それともフィルって呼んでいいのかしら?」
「もちろん」
「私のことはヴィヴィアンって呼んでいいのよ」
「ありがとう、ミセス・リーガン」
「あんたなんかくたばればいいのよ、マーロウ」』
これは依頼人の娘との会話で、車の中で交わされたものだったかと記憶している。
最後の一言でどれだけミセス・リーガンの声が低くなったか
そっけないものになったか想像できる。彼女と一緒に私も興醒めした。
これは相手を揶揄っているのか全く気がないか。
そんな簡単には靡かない感じとあしらい方が慣れている感じがして
醒めると同時に魅力的にも映った。
こんな感じで探偵マーロウの人となりが伝わってくる短い文章が
愛や女や死、煙草、コーヒーに至るまでのテーマごとに並んでいる。
チャンドラーを読む前でも後でも作品の雰囲気が確認できると思う。
探偵物を読むときに、どんなふうに事件を解決するか、
犯人とどんなふうに対決するのかをみるのも良いもかもしれないが
探偵の人柄や魅力を見つけて味わう読み方をする。
事件の解決、犯人との対決はミステリ作品が楽しませてくれる。
作品の外側から、第三者としてトリックを考えたり
犯人を炙り出してみたりはミステリでやる。
探偵物はミステリとはちょっと違う、作品の世界に入り込んで
登場人物の1人として読んだ方が面白い。
いくつになっても夢女子気質が抜けない私は
早々にフィリップ・マーロウに心を打ち抜かれた。
ちなみに私は「フィルって呼んでもいい?」なんて
恐れ多くて聞けない。
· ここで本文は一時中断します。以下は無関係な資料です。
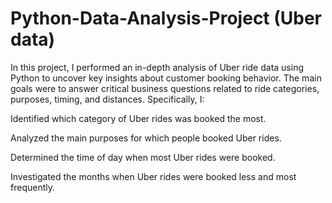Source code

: # Python-Data-Analysis-Project (Uber data)
In this project, I performed an in-depth analysis of Uber ride data using Python to uncover key insights about customer booking behavior. The main goals were to answer critical business questions related to ride categories, purposes, timing, and distances. Specifically, I:

Identified which category of Uber rides was booked the most.

Analyzed the main purposes for which people booked Uber rides.

Determined the time of day when most Uber rides were booked.

Investigated the months when Uber rides were booked less and most frequently.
そして聞いたところで許可は出ないんだろう。
他人の呼び方で揶揄われることもないんだろう。
上司から借りたのは短編だったと思うがそのあと自分でもチャンドラー作品を購入した。
それが「大いなる眠り」なのだが、どうやらうちの中で迷子になっているようで。
見つけたら、もう一度開いてみるのも悪くない。
ちなみに、若かりし私は人の本を借りてありがた迷惑だと感じたが
今ではとってもウェルカム。
持ち主の好きなところや気になるところに線や付箋があるとなお良い。
本ってその人の考え方だったり嗜好が詰まっている気がする。
だからこそ本屋さんで知人とばったり出会ってしまいたくはないが
借りるのも貸すのも楽しいだろうと思う。
喋る形の自己紹介が苦手な私は付箋も縦線もいっぱいの
お気に入りの一冊を出会った人に手渡したい。